- [Exercise brief] Among the entries, find each line that includes the string "level" and list it.

[Given records Boundary: Start]

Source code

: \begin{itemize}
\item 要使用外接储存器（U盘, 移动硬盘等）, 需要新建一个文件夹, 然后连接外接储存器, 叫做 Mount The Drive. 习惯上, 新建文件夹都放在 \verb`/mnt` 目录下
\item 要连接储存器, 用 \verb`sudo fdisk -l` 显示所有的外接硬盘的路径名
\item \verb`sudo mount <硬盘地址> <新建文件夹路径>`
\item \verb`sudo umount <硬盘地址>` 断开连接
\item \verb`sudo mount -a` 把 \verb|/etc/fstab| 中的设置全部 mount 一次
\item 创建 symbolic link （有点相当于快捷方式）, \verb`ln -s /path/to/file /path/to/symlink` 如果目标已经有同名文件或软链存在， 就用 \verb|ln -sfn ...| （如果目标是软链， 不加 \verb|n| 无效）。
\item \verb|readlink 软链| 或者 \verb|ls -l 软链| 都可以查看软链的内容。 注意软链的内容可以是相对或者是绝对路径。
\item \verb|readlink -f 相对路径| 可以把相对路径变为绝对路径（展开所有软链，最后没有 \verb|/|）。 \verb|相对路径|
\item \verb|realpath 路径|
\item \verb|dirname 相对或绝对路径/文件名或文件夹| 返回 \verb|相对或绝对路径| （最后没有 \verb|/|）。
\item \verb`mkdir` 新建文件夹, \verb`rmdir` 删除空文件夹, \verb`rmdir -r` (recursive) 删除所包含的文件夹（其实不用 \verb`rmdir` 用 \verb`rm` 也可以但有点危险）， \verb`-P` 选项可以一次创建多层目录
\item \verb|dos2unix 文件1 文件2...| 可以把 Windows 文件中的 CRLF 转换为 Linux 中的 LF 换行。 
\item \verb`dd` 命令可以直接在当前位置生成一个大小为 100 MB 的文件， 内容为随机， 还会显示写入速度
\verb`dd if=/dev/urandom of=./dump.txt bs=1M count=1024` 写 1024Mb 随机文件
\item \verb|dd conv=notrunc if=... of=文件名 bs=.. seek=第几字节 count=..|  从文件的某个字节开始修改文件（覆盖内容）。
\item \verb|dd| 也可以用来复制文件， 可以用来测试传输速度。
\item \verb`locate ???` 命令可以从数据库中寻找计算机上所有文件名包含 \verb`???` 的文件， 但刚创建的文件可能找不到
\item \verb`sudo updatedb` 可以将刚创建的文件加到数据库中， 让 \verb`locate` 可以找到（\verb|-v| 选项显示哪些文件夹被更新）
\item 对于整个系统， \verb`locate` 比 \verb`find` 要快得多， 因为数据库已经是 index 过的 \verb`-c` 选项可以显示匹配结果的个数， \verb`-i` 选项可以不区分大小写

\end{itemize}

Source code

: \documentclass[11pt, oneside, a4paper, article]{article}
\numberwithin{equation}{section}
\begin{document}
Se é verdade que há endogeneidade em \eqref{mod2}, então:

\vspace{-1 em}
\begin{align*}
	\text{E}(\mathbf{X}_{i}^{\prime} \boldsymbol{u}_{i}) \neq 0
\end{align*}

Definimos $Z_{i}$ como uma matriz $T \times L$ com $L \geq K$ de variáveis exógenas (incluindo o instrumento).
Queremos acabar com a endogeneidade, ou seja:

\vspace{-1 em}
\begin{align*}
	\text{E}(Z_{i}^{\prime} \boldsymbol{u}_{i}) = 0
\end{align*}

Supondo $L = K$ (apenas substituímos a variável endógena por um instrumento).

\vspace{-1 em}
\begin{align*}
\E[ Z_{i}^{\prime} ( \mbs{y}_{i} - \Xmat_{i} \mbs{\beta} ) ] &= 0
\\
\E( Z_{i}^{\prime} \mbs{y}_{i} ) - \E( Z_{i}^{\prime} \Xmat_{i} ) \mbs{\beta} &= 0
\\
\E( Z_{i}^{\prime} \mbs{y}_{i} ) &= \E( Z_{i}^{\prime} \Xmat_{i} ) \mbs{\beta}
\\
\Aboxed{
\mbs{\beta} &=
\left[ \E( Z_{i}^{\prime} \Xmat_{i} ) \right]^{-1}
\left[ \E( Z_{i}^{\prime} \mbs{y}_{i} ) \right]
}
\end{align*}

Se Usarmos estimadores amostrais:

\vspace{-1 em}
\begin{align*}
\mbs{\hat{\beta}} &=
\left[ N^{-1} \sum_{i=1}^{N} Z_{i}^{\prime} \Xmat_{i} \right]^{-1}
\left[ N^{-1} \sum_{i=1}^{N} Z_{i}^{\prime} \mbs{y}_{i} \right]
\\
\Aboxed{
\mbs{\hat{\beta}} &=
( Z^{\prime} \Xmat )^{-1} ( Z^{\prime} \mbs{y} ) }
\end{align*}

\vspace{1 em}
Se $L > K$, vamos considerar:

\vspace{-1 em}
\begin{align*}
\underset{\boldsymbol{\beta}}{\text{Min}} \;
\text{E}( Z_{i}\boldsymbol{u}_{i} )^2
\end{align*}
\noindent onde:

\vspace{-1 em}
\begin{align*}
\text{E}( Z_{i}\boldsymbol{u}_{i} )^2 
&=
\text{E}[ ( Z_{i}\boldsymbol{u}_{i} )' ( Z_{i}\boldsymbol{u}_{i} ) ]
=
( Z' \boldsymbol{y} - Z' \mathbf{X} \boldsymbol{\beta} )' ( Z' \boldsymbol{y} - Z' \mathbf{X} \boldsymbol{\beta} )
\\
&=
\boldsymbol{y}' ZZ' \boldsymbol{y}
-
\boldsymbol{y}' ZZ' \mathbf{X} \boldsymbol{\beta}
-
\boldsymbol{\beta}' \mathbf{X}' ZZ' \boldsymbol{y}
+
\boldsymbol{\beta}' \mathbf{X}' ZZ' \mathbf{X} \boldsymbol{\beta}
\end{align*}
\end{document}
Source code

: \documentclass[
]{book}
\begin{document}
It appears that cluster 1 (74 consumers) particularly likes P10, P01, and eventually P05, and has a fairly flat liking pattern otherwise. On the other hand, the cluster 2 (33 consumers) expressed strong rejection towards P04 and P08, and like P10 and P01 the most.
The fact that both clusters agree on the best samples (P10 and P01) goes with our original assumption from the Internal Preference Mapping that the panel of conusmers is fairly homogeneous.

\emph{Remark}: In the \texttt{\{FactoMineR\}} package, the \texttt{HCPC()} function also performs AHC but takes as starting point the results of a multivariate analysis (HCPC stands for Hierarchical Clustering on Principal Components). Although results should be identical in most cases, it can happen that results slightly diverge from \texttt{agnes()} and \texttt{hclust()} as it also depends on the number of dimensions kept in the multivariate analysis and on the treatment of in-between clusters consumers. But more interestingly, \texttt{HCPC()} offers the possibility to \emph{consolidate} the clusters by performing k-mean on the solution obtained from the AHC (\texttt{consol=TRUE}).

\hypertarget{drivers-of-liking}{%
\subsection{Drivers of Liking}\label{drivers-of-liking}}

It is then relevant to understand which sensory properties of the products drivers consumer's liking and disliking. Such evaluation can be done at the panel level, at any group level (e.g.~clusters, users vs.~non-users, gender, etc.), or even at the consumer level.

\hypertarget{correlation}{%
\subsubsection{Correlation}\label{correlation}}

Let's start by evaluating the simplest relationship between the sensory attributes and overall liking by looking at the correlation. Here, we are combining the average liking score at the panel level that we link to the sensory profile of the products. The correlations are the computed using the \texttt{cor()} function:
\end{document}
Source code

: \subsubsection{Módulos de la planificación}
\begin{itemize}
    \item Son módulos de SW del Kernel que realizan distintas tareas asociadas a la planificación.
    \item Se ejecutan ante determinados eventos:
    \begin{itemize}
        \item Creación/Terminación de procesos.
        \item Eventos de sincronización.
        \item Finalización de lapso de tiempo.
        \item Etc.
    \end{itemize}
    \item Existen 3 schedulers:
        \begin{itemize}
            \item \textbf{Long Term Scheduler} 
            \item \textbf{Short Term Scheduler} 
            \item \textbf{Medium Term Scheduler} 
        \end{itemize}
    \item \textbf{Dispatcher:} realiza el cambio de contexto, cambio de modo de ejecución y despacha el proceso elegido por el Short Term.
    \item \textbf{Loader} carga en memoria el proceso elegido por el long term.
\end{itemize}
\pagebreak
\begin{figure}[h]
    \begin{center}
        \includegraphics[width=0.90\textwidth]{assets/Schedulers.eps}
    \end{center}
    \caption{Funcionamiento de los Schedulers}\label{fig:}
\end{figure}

[Given records Boundary: End]
[Given records Boundary: Start]

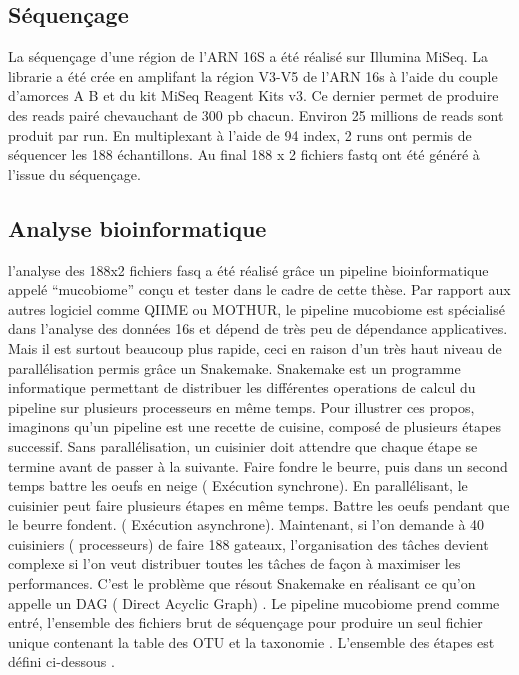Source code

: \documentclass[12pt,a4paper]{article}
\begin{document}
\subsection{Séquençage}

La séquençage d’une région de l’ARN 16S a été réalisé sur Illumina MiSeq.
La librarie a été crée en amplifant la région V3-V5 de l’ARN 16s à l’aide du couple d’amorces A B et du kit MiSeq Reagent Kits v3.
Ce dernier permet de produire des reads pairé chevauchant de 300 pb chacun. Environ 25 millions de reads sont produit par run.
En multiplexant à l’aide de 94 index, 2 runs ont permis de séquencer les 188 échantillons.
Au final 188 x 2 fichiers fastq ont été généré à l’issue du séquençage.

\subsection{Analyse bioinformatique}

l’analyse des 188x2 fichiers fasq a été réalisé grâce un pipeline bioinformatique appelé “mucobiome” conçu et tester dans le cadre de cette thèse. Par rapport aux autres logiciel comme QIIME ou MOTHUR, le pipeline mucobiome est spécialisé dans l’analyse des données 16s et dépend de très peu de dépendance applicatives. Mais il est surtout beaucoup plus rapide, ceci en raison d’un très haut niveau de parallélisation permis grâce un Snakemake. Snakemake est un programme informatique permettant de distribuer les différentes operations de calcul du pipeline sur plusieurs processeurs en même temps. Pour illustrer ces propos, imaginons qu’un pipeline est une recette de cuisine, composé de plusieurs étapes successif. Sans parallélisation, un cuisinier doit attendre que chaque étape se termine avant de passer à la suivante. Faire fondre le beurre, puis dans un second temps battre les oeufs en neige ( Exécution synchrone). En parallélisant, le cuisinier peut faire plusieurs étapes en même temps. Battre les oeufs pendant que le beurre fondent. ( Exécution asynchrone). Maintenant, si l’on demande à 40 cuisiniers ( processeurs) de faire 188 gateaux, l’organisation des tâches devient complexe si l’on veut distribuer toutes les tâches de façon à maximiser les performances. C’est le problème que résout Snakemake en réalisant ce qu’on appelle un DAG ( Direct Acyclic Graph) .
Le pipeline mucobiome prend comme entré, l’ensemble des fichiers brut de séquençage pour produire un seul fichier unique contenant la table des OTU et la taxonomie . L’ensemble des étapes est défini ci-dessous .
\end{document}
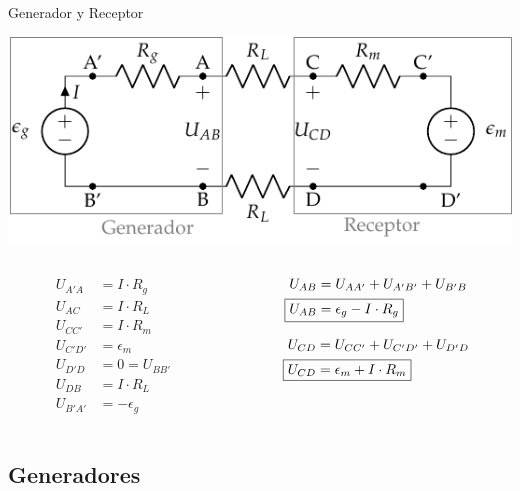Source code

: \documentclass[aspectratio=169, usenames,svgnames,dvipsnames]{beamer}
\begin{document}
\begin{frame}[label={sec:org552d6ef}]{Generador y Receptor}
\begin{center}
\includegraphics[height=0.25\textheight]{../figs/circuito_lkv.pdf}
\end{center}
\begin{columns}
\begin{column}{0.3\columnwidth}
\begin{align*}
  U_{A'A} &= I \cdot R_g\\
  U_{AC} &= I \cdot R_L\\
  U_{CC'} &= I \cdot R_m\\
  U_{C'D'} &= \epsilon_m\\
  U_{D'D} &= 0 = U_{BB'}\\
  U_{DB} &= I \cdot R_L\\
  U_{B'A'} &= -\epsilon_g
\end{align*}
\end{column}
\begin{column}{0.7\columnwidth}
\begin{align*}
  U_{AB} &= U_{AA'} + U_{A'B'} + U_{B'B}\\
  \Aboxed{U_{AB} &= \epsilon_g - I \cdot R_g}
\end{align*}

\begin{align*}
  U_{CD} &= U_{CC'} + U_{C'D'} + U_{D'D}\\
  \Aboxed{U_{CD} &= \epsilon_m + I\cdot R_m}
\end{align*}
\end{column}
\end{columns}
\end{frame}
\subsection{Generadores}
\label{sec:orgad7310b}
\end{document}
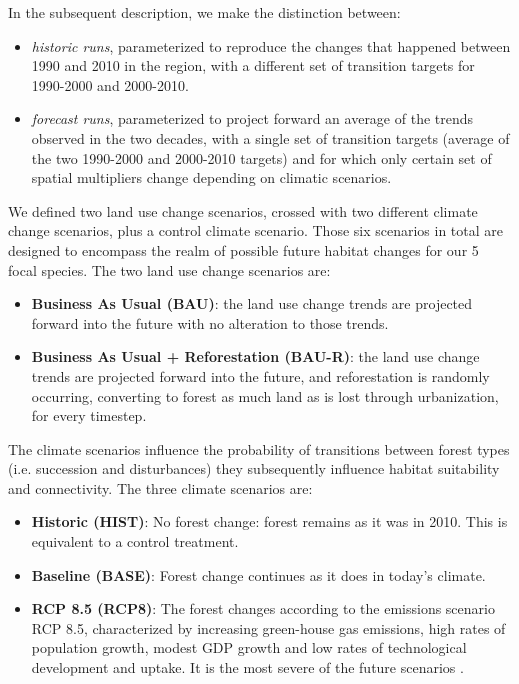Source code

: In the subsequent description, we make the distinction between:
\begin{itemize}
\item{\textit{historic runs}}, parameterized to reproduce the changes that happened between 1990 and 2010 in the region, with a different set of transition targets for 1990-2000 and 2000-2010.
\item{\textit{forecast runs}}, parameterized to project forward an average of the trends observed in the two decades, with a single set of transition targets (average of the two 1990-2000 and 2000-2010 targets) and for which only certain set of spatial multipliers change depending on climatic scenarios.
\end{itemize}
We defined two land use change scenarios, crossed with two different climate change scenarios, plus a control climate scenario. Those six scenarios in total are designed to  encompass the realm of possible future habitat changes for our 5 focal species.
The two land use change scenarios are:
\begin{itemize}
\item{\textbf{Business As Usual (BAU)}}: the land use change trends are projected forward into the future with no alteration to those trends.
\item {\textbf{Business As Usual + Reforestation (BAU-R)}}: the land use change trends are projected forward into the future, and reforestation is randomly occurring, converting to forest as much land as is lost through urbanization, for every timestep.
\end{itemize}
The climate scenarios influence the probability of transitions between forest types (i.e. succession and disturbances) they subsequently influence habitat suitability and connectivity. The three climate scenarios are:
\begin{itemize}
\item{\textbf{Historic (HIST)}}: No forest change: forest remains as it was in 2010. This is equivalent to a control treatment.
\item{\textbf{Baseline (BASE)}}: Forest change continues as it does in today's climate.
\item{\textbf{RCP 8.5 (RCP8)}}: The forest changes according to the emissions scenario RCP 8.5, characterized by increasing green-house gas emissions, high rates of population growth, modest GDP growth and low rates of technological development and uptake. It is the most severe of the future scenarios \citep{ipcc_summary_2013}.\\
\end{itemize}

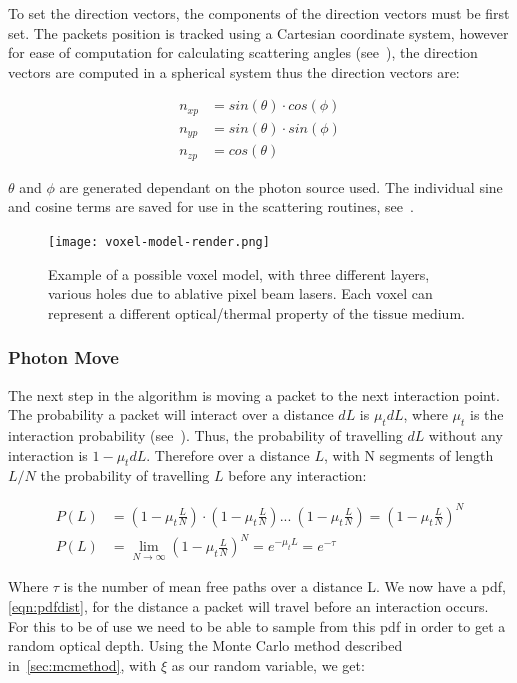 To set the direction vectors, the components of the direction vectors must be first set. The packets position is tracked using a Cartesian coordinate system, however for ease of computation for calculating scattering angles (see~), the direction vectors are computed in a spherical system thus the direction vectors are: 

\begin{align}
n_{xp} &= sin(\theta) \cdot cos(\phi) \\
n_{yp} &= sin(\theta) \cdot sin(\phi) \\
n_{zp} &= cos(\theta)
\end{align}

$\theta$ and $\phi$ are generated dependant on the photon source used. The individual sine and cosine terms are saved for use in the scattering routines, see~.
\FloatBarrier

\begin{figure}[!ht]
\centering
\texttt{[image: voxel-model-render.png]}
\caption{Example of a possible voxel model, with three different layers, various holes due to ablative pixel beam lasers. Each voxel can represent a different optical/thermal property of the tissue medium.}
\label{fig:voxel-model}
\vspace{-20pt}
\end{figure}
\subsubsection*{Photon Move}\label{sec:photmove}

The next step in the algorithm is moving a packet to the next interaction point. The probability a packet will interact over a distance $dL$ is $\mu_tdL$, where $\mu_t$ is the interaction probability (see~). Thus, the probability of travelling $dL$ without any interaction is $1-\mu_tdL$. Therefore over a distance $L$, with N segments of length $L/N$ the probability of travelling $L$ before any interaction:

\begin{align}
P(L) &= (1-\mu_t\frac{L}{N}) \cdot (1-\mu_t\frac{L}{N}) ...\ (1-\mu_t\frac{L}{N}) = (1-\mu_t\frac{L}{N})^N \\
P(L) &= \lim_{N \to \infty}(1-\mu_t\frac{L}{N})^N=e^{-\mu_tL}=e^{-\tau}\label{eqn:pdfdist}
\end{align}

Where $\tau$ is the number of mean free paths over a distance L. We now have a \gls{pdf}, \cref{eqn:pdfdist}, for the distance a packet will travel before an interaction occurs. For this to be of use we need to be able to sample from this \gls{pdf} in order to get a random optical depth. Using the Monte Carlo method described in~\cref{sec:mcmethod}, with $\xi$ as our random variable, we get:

[Given records Boundary: End]

- [Solution below]
It is then relevant to understand which sensory properties of the products drivers consumer's liking and disliking. Such evaluation can be done at the panel level, at any group level (e.g.~clusters, users vs.~non-users, gender, etc.), or even at the consumer level.
Let's start by evaluating the simplest relationship between the sensory attributes and overall liking by looking at the correlation. Here, we are combining the average liking score at the panel level that we link to the sensory profile of the products. The correlations are the computed using the \texttt{cor()} function:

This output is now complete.